In short, Children’s Week is exactly the kind of fun I’ve learned to appreciate in WoW: the fun of immersing yourself in incongruity. It’s also a golden opportunity for easy XP (especially for pacifists): each quest in the chain gives the same largish lump of experience as the daily cooking and fishing quests, which means it scales with the questor’s level. As a result, Oleari has finally reached level 60, the level cap for vanilla WoW. I’m disappointed to report that, although I’m now at the right level for a flying mount, I can’t actually obtain one without buying an expansion or two.
It seems like there are three routes I can take from here: I can buy The Burning Crusade and continue leveling Oleari, I can switch to a different character for a while (maybe even try out the Alliance), or I can just drop the whole thing. I’m going to have to decide that I’m done with this game at some point, and reaching the level cap seems like a pretty good time to do that. But I’m told that Burning Crusade is nice — nicer than subsequent expansions, apparently. I’ll take a few days to decide.
That’s nostalgia talking: Burning Crusade, for a soloer, is brutal compared to the smooth experience of Cataclysm’s 1-60 content.

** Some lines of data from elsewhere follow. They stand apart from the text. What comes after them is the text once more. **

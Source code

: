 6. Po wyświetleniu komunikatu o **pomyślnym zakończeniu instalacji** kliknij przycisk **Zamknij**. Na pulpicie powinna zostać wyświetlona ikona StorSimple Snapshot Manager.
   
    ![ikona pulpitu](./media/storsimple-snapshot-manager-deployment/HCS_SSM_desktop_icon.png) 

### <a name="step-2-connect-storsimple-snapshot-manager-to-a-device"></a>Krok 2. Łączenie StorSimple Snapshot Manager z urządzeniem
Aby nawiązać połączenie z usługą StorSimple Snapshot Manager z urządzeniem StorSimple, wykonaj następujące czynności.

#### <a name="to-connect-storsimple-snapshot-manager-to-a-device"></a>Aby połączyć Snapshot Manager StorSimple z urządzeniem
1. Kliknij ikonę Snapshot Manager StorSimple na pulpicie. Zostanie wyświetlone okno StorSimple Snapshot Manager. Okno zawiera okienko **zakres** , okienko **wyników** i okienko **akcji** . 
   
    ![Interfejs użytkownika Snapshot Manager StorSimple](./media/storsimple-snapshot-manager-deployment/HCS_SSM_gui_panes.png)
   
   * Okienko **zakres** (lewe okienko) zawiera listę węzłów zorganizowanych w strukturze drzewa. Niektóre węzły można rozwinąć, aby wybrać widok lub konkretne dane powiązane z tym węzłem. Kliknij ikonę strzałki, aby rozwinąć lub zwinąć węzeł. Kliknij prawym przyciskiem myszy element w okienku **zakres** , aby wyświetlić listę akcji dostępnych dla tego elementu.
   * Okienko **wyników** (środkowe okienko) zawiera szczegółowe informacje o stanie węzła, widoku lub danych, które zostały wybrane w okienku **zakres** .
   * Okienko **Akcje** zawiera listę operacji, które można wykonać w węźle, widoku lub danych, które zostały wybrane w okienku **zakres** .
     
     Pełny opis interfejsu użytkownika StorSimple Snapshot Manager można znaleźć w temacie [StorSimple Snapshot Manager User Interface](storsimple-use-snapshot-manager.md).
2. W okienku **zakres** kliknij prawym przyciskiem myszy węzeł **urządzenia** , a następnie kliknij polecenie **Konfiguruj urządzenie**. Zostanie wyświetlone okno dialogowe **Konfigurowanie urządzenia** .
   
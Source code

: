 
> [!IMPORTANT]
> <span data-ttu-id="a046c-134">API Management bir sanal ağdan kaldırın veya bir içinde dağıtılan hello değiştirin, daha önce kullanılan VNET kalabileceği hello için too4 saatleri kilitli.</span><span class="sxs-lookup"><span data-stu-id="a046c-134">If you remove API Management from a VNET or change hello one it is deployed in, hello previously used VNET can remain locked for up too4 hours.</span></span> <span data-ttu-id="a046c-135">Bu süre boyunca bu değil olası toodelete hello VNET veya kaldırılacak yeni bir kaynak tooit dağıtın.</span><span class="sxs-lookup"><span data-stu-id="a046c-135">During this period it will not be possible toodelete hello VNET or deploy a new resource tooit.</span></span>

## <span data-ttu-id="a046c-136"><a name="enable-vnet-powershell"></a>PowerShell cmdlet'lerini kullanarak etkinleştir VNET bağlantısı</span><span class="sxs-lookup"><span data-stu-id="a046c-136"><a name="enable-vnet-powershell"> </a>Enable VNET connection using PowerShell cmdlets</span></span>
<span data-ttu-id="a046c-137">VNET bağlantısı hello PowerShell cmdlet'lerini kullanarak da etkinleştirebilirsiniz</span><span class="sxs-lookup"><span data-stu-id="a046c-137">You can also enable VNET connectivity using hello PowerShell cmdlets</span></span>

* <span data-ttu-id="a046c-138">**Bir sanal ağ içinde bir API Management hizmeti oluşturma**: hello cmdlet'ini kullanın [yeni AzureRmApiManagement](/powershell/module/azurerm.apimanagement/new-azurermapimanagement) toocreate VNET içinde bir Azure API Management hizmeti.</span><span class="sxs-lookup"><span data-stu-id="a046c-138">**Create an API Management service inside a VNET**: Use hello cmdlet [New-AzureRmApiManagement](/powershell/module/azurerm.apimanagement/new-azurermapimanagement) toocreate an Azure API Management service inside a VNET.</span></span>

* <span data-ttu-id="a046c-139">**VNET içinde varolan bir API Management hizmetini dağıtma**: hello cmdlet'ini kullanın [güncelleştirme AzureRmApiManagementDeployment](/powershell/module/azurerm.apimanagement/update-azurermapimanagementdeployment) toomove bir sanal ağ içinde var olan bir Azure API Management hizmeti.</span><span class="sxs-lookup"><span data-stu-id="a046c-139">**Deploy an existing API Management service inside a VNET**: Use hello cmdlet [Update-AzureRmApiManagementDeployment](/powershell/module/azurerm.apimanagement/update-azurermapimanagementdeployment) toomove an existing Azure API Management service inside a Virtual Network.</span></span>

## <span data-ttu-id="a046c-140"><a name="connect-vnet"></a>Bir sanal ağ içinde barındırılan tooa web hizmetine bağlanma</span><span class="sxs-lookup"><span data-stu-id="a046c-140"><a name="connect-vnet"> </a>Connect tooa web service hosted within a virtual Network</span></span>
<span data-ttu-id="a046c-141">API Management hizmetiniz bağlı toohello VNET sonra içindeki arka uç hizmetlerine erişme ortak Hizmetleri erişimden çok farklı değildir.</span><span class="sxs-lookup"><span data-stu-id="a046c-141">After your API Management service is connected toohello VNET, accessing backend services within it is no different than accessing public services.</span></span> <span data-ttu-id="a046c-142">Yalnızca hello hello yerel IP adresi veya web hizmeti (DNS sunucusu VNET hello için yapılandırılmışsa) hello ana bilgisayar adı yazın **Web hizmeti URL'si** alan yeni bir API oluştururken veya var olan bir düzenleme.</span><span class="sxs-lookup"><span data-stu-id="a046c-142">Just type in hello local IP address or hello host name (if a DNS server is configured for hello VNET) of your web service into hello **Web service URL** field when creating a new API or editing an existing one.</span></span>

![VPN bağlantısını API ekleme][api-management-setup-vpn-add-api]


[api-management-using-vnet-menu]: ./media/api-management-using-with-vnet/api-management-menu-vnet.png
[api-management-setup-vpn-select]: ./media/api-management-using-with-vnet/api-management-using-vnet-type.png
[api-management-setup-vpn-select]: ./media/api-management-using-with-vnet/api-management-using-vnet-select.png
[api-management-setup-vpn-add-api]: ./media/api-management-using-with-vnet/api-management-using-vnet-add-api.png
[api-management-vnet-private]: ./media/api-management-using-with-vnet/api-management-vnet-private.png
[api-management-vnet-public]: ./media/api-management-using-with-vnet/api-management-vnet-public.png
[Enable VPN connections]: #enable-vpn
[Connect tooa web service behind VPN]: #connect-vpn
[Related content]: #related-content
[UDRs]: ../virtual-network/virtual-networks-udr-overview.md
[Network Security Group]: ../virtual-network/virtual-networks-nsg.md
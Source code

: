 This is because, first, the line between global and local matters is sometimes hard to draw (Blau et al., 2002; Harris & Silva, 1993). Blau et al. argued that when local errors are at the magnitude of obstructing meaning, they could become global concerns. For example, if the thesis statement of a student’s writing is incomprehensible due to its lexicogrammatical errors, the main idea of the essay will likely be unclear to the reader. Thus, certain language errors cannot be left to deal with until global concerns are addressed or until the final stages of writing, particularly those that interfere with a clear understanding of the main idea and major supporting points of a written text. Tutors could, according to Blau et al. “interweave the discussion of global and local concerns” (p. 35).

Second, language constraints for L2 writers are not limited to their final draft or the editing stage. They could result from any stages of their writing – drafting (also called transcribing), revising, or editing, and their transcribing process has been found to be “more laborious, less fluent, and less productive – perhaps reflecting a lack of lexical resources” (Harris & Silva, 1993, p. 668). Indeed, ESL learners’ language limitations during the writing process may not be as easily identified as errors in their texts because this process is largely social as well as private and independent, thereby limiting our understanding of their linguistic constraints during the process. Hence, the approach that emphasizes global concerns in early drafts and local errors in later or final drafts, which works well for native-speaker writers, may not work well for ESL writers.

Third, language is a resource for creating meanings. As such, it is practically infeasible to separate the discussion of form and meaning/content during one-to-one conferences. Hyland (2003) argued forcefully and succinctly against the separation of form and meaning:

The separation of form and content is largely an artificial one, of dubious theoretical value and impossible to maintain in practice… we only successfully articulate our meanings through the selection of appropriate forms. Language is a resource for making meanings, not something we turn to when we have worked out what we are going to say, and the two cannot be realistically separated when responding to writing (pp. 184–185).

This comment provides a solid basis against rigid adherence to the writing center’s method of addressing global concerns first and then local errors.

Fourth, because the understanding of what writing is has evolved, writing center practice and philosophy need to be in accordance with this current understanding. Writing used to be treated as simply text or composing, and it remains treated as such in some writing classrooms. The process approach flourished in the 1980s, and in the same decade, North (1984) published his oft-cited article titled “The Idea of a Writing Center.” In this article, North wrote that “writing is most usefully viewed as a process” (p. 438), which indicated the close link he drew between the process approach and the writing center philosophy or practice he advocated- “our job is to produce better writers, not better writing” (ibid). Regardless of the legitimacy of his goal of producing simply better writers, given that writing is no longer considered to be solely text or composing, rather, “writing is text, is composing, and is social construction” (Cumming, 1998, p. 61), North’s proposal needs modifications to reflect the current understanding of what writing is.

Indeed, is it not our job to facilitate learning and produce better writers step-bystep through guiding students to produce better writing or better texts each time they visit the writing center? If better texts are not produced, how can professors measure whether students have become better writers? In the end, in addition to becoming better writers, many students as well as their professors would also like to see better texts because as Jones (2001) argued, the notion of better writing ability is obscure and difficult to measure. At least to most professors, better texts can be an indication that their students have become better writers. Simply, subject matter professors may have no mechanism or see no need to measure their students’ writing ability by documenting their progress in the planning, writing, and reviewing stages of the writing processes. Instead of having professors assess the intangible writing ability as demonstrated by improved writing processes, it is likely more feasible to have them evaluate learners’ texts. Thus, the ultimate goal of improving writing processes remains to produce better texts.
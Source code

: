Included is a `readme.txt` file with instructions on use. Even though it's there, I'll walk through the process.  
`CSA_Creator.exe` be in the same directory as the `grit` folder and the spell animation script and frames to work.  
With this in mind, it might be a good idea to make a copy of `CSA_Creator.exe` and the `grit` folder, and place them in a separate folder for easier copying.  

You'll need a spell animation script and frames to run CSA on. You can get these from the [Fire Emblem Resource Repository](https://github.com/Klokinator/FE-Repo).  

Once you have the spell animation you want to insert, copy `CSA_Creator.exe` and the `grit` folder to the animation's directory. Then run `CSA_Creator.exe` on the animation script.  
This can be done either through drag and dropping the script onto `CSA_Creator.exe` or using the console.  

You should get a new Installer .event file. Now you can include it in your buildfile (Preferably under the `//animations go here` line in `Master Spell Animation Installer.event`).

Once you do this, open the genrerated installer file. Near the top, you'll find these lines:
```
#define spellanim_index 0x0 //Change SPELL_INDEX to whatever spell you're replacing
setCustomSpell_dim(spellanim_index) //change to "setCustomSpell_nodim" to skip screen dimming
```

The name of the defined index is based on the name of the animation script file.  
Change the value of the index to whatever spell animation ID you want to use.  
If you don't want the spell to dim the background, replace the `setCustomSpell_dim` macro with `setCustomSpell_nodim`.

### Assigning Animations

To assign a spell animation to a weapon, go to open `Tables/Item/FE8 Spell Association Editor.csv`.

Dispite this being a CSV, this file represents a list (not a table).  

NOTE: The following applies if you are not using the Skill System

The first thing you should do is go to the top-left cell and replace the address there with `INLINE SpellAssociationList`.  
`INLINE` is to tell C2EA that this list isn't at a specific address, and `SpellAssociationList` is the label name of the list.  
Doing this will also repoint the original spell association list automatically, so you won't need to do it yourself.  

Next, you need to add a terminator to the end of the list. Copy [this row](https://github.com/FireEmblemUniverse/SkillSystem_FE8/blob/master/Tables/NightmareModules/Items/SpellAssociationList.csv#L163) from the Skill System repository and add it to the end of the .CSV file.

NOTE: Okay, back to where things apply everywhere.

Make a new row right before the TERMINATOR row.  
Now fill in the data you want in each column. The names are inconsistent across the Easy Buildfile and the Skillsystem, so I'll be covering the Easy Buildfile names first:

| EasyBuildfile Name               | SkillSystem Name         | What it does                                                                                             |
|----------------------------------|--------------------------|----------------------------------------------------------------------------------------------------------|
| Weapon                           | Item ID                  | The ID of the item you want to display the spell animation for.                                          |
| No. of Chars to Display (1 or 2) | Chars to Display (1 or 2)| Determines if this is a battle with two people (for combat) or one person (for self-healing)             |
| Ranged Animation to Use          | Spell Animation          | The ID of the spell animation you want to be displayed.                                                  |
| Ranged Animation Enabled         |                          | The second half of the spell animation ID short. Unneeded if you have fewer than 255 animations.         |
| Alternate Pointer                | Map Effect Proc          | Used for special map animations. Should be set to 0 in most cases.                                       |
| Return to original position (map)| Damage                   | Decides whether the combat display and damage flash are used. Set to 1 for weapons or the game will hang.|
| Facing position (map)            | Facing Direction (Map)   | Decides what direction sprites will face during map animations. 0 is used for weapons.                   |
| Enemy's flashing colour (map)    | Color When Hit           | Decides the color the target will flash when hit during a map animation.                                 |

Yeah, I don’t know where you would have heard that. Outland is admittedly a pretty cool place aesthetically, but the questing was only an improvement compared to the -original- 1-60 questing, not the new stuff you’re used to at this point. The raids are kinda nifty, but you’re not likely to experience those.
Wrath of the Lich King and Cataclysm both have a lot of fun questing, but that’s also a significant money and time investment, so whether it would be worth it for you I can’t say.